*** Begin section ***

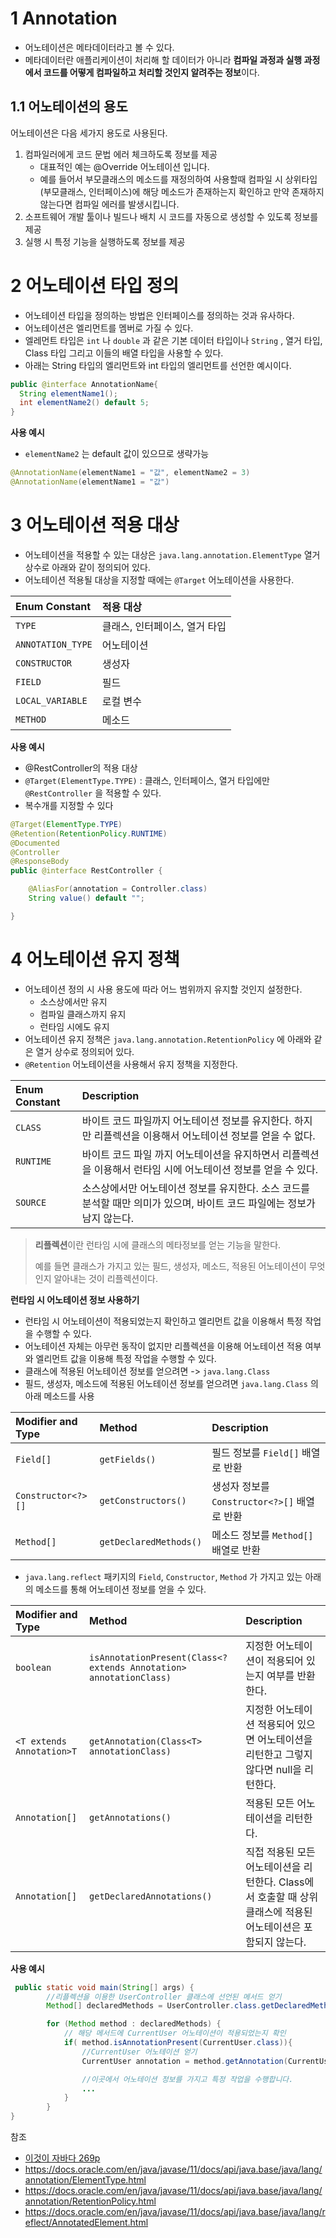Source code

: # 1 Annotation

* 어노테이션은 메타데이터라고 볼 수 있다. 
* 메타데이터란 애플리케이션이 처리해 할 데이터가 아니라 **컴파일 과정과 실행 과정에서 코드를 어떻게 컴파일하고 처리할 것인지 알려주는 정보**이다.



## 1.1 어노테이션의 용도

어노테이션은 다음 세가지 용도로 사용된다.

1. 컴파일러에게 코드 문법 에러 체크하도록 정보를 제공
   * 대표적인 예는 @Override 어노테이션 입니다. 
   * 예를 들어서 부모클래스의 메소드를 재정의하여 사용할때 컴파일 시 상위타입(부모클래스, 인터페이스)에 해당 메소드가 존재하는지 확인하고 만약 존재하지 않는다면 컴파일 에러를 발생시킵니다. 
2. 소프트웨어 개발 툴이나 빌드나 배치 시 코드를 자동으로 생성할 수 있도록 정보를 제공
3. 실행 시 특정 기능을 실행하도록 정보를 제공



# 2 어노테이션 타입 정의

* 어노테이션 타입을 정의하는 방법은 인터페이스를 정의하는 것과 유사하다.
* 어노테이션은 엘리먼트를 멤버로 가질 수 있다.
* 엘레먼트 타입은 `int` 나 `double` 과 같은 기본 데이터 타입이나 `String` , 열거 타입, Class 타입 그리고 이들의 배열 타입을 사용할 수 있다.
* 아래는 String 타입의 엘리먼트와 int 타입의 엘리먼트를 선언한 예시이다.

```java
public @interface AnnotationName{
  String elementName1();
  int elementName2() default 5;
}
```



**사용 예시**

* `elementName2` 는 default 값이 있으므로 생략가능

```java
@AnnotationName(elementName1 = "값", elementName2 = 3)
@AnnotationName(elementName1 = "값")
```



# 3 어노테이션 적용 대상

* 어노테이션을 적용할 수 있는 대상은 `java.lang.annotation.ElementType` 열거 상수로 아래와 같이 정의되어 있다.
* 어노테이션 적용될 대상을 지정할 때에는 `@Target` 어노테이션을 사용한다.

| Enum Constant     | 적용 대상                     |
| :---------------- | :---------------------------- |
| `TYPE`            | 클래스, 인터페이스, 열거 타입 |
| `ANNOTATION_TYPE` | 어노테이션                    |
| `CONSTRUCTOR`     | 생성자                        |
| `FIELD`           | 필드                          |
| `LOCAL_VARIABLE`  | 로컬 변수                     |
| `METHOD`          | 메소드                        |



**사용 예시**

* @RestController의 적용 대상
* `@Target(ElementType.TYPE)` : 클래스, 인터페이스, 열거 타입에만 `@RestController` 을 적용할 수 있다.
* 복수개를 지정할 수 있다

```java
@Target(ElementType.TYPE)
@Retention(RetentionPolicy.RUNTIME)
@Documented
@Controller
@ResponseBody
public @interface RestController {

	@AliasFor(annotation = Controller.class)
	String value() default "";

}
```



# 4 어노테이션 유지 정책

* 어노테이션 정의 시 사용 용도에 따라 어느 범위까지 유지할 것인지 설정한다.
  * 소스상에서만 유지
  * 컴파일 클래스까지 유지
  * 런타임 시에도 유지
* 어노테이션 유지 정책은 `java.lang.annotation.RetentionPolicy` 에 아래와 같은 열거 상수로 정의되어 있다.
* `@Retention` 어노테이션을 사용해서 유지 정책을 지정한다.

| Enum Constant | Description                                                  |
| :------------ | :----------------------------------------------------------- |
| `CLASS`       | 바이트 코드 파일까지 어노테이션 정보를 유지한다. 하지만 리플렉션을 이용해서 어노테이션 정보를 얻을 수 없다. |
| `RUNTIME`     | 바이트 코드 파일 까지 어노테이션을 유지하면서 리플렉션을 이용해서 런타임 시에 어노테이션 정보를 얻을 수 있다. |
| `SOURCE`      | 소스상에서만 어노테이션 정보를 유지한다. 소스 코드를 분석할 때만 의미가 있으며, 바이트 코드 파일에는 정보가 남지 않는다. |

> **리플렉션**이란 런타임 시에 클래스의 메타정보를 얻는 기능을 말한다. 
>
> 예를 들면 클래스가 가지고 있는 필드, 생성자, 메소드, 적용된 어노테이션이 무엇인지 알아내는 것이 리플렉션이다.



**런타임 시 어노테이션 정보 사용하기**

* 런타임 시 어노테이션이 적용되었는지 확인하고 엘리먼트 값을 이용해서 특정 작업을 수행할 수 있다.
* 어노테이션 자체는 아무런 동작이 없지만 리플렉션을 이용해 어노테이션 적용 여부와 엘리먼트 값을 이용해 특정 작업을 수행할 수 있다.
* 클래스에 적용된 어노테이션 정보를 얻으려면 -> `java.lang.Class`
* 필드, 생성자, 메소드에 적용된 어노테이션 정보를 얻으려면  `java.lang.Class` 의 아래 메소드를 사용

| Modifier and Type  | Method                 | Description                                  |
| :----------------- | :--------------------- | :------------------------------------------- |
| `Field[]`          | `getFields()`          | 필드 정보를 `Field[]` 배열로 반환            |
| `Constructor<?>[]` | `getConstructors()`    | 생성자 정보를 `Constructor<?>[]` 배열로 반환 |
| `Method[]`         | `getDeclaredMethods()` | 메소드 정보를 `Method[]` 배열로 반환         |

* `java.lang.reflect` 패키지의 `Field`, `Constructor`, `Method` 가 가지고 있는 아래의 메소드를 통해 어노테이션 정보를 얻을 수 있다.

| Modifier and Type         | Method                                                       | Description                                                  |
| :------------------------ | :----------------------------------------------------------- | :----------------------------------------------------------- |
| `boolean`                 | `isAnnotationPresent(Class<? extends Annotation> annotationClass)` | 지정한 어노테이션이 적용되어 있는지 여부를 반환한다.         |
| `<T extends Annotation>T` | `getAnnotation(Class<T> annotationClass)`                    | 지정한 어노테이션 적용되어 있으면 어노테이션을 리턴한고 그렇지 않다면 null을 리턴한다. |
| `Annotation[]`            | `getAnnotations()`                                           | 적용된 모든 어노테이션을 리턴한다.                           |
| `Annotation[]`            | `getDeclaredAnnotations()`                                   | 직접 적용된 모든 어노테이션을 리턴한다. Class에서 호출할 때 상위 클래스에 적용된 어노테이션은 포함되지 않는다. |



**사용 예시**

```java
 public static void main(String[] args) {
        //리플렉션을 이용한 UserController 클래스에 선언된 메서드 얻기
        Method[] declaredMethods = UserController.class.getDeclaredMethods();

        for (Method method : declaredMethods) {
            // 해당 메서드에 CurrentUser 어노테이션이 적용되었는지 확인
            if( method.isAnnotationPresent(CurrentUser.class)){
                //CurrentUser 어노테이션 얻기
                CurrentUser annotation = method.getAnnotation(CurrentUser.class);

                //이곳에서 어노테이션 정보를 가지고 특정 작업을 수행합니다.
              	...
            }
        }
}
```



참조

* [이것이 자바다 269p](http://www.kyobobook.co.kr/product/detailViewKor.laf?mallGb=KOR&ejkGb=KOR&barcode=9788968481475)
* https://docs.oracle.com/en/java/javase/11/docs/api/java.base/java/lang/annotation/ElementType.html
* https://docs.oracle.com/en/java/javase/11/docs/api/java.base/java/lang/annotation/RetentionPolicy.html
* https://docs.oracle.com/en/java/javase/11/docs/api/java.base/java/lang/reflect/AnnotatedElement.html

*** End section ***
*** Begin section ***

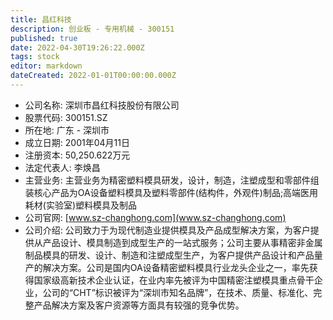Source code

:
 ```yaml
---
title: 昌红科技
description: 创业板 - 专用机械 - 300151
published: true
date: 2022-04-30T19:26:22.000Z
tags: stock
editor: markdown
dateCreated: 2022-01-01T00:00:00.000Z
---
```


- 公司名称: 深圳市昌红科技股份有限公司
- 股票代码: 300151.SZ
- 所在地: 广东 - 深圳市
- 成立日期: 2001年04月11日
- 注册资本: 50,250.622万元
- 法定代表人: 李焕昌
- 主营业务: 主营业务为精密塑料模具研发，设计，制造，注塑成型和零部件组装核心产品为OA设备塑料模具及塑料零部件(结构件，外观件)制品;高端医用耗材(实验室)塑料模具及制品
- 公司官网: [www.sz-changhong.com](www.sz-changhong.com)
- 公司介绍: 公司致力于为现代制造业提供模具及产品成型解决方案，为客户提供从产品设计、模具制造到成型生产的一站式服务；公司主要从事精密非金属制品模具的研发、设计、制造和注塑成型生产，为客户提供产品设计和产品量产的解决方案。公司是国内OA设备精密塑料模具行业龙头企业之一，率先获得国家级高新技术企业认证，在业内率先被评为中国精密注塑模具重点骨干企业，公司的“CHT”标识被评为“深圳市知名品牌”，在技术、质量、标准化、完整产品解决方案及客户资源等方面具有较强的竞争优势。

*** End section ***

- _REQUIREMENT_
Scan the data above and report each line in which "이용해서" is present.

- _YOUR SOLUTION_
| `CLASS`       | 바이트 코드 파일까지 어노테이션 정보를 유지한다. 하지만 리플렉션을 이용해서 어노테이션 정보를 얻을 수 없다. |
| `RUNTIME`     | 바이트 코드 파일 까지 어노테이션을 유지하면서 리플렉션을 이용해서 런타임 시에 어노테이션 정보를 얻을 수 있다. |
* 런타임 시 어노테이션이 적용되었는지 확인하고 엘리먼트 값을 이용해서 특정 작업을 수행할 수 있다.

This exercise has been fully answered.